2009-07-16 Thread Marc Cousin
Le Thursday 16 July 2009 23:54:54, Kevin Grittner a écrit :
 Marc Cousin cousinm...@gmail.com wrote:
  to sum it up, should I keep these values (I hate doing this :) ) ?

 Many people need to set the random_page_cost and/or seq_page_cost to
 reflect the overall affect of caching on the active portion of the
 data.  We set our fully-cached databases to 0.1 for both.  Databases
 with less caching usually wind up at 2 and 1.  We have one database
 which does best at 0.5 and 0.3.  My advice is to experiment and try to
 find a pair of settings which works well for most or all of your
 queries.  If you have a few which need a different setting, you can
 set a special value right before running the query, but I've always
 been able to avoid that (thankfully).

  Would there be a way to approximately evaluate them regarding to
  the expected buffer hit ratio of the query ?

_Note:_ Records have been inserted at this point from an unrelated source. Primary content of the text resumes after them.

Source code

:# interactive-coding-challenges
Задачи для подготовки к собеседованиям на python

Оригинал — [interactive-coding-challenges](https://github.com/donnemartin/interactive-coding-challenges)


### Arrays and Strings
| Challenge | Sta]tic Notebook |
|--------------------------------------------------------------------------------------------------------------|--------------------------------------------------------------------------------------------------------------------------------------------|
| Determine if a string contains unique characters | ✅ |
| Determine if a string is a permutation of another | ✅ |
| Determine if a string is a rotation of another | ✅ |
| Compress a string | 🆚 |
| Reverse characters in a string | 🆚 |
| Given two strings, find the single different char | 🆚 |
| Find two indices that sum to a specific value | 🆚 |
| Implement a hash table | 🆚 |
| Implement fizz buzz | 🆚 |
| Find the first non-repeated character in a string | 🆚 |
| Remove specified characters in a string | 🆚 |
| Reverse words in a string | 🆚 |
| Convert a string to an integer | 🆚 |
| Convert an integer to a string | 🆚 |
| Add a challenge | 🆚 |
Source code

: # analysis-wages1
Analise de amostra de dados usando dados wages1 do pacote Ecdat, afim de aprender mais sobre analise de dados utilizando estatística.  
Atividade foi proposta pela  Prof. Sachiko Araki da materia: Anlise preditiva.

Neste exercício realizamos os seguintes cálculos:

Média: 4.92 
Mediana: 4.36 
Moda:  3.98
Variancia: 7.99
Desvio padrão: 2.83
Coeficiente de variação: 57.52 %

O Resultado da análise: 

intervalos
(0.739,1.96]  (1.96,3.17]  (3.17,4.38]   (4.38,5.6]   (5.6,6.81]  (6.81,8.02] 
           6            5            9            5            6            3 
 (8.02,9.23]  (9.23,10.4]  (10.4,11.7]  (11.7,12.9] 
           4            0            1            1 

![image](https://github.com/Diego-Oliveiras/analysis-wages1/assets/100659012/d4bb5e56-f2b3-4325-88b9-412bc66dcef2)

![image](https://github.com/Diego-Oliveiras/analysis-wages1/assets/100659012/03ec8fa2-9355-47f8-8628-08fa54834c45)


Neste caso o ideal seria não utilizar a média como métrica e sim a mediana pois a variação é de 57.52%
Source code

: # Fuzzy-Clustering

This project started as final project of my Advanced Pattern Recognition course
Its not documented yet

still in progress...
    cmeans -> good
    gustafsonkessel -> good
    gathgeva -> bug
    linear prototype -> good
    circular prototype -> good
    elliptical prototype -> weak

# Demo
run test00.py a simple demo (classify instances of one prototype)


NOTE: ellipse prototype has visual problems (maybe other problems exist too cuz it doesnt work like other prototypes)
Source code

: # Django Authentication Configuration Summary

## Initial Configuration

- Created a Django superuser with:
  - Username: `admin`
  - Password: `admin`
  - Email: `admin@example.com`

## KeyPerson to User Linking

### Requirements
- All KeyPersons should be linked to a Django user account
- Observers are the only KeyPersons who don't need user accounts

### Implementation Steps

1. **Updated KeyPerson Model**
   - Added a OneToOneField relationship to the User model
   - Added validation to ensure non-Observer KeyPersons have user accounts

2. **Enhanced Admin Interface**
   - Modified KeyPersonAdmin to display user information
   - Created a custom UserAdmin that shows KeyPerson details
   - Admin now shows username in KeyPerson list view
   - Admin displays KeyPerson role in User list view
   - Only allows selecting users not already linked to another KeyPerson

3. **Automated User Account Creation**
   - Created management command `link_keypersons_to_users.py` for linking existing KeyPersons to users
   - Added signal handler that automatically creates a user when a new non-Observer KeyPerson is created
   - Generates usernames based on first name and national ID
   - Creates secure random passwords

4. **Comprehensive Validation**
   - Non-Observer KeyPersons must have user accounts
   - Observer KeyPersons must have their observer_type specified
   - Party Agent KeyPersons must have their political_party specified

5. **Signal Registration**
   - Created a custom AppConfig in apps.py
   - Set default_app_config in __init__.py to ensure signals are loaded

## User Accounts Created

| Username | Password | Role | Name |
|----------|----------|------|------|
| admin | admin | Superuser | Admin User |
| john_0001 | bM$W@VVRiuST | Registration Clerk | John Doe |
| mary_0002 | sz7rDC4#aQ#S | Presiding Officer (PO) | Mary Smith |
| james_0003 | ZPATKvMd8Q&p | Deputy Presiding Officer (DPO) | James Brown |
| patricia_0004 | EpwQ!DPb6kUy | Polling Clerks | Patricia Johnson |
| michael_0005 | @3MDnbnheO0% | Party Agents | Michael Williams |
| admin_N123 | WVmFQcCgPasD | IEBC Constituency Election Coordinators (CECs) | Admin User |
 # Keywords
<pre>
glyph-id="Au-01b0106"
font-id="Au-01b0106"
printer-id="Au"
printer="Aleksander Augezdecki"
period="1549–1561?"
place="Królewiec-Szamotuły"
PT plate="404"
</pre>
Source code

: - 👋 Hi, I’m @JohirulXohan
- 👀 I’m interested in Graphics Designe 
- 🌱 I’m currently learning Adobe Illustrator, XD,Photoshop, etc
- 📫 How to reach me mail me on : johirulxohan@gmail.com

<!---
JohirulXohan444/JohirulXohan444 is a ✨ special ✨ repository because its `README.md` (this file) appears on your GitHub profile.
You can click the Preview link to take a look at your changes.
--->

 Nothing query-specific except setting them on the connection right
 before the query (and setting them back or discarding the connection
 afterward).  Well, that and making sure that effective_cache_size
 reflects reality.

 -Kevin


OK, thanks a lot.

A last thing :

As mentionned in another mail from the thread (from Richard Huxton), I felt 
this message in the documentation a bit misleading :

effective_cache_size (integer)
 Sets the planner's assumption about the effective size of the disk cache that 
is available to a single query

I don't really know what the 'a single query' means. I interpreted that as 
'divide it by the amount of queries typically running in parallel on the 
database'. Maybe it should be rephrased ? (I may not be the one 
misunderstanding it).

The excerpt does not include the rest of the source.